[Source texts of formatted documents]
------------------------------
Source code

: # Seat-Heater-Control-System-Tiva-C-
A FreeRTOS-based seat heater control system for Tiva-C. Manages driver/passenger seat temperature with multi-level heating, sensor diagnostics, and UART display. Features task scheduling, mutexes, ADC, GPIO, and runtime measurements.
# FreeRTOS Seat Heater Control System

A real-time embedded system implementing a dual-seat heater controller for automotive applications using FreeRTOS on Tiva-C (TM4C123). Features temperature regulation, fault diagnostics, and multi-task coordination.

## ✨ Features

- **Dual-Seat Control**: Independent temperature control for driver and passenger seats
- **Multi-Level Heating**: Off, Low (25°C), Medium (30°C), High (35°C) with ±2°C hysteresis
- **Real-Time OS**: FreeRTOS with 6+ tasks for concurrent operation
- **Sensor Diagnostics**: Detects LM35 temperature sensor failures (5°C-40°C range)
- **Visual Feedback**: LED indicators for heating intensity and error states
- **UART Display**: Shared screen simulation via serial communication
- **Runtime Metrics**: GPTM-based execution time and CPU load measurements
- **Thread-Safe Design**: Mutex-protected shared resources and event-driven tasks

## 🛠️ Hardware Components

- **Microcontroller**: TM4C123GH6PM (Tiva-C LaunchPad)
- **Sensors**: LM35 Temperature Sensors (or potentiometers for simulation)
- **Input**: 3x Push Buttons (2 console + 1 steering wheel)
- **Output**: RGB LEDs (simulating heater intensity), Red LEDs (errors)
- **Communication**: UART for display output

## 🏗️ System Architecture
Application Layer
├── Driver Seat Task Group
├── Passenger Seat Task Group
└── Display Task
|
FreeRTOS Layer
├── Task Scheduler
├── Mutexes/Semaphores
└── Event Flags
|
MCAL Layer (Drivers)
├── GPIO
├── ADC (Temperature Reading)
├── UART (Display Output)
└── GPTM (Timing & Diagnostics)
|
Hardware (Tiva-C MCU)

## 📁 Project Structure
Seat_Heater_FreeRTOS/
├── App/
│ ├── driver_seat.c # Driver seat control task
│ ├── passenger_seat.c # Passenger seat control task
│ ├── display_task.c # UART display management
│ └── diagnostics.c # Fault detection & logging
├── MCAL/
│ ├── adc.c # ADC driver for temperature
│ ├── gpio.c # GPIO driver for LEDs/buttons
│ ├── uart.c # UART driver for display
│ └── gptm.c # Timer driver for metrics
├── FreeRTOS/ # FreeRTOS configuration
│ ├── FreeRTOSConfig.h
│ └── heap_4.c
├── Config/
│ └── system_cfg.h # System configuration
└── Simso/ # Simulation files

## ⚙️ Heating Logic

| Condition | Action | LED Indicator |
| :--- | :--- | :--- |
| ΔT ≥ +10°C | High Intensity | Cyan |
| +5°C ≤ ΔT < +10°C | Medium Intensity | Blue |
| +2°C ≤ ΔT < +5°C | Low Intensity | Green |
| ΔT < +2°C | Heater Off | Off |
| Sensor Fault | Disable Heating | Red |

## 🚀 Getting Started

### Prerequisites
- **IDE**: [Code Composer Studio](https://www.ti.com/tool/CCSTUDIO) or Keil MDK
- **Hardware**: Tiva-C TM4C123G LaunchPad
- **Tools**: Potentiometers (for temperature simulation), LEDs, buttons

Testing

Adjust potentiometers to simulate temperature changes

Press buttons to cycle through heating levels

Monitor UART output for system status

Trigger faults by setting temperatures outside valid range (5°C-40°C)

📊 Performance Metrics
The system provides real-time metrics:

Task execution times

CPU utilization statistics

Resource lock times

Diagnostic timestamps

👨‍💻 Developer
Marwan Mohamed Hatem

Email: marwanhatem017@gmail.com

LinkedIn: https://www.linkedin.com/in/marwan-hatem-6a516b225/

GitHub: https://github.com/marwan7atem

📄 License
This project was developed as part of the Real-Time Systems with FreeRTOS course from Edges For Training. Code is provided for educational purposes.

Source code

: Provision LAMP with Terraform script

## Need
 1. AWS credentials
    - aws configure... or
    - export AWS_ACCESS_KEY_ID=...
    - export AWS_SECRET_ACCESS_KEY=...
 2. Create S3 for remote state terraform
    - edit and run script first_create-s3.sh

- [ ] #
------------------------------
#### [WHAT THE TASK ASKS]
Word for word, repeat the records above.

#### [RESPONSE TO THE EXERCISE]
Source code

: # Seat-Heater-Control-System-Tiva-C-
A FreeRTOS-based seat heater control system for Tiva-C. Manages driver/passenger seat temperature with multi-level heating, sensor diagnostics, and UART display. Features task scheduling, mutexes, ADC, GPIO, and runtime measurements.
# FreeRTOS Seat Heater Control System

A real-time embedded system implementing a dual-seat heater controller for automotive applications using FreeRTOS on Tiva-C (TM4C123). Features temperature regulation, fault diagnostics, and multi-task coordination.

## ✨ Features

- **Dual-Seat Control**: Independent temperature control for driver and passenger seats
- **Multi-Level Heating**: Off, Low (25°C), Medium (30°C), High (35°C) with ±2°C hysteresis
- **Real-Time OS**: FreeRTOS with 6+ tasks for concurrent operation
- **Sensor Diagnostics**: Detects LM35 temperature sensor failures (5°C-40°C range)
- **Visual Feedback**: LED indicators for heating intensity and error states
- **UART Display**: Shared screen simulation via serial communication
- **Runtime Metrics**: GPTM-based execution time and CPU load measurements
- **Thread-Safe Design**: Mutex-protected shared resources and event-driven tasks

## 🛠️ Hardware Components

- **Microcontroller**: TM4C123GH6PM (Tiva-C LaunchPad)
- **Sensors**: LM35 Temperature Sensors (or potentiometers for simulation)
- **Input**: 3x Push Buttons (2 console + 1 steering wheel)
- **Output**: RGB LEDs (simulating heater intensity), Red LEDs (errors)
- **Communication**: UART for display output

## 🏗️ System Architecture
Application Layer
├── Driver Seat Task Group
├── Passenger Seat Task Group
└── Display Task
|
FreeRTOS Layer
├── Task Scheduler
├── Mutexes/Semaphores
└── Event Flags
|
MCAL Layer (Drivers)
├── GPIO
├── ADC (Temperature Reading)
├── UART (Display Output)
└── GPTM (Timing & Diagnostics)
|
Hardware (Tiva-C MCU)

## 📁 Project Structure
Seat_Heater_FreeRTOS/
├── App/
│ ├── driver_seat.c # Driver seat control task
│ ├── passenger_seat.c # Passenger seat control task
│ ├── display_task.c # UART display management
│ └── diagnostics.c # Fault detection & logging
├── MCAL/
│ ├── adc.c # ADC driver for temperature
│ ├── gpio.c # GPIO driver for LEDs/buttons
│ ├── uart.c # UART driver for display
│ └── gptm.c # Timer driver for metrics
├── FreeRTOS/ # FreeRTOS configuration
│ ├── FreeRTOSConfig.h
│ └── heap_4.c
├── Config/
│ └── system_cfg.h # System configuration
└── Simso/ # Simulation files

## ⚙️ Heating Logic

| Condition | Action | LED Indicator |
| :--- | :--- | :--- |
| ΔT ≥ +10°C | High Intensity | Cyan |
| +5°C ≤ ΔT < +10°C | Medium Intensity | Blue |
| +2°C ≤ ΔT < +5°C | Low Intensity | Green |
| ΔT < +2°C | Heater Off | Off |
| Sensor Fault | Disable Heating | Red |

## 🚀 Getting Started

### Prerequisites
- **IDE**: [Code Composer Studio](https://www.ti.com/tool/CCSTUDIO) or Keil MDK
- **Hardware**: Tiva-C TM4C123G LaunchPad
- **Tools**: Potentiometers (for temperature simulation), LEDs, buttons

Testing

Adjust potentiometers to simulate temperature changes

Press buttons to cycle through heating levels

Monitor UART output for system status

Trigger faults by setting temperatures outside valid range (5°C-40°C)

📊 Performance Metrics
The system provides real-time metrics:

Task execution times

CPU utilization statistics

Resource lock times

Diagnostic timestamps

👨‍💻 Developer
Marwan Mohamed Hatem

Email: marwanhatem017@gmail.com

LinkedIn: https://www.linkedin.com/in/marwan-hatem-6a516b225/

GitHub: https://github.com/marwan7atem

📄 License
This project was developed as part of the Real-Time Systems with FreeRTOS course from Edges For Training. Code is provided for educational purposes.

Source code

: Provision LAMP with Terraform script

## Need
 1. AWS credentials
    - aws configure... or
    - export AWS_ACCESS_KEY_ID=...
    - export AWS_SECRET_ACCESS_KEY=...
 2. Create S3 for remote state terraform
    - edit and run script first_create-s3.sh

- [ ] #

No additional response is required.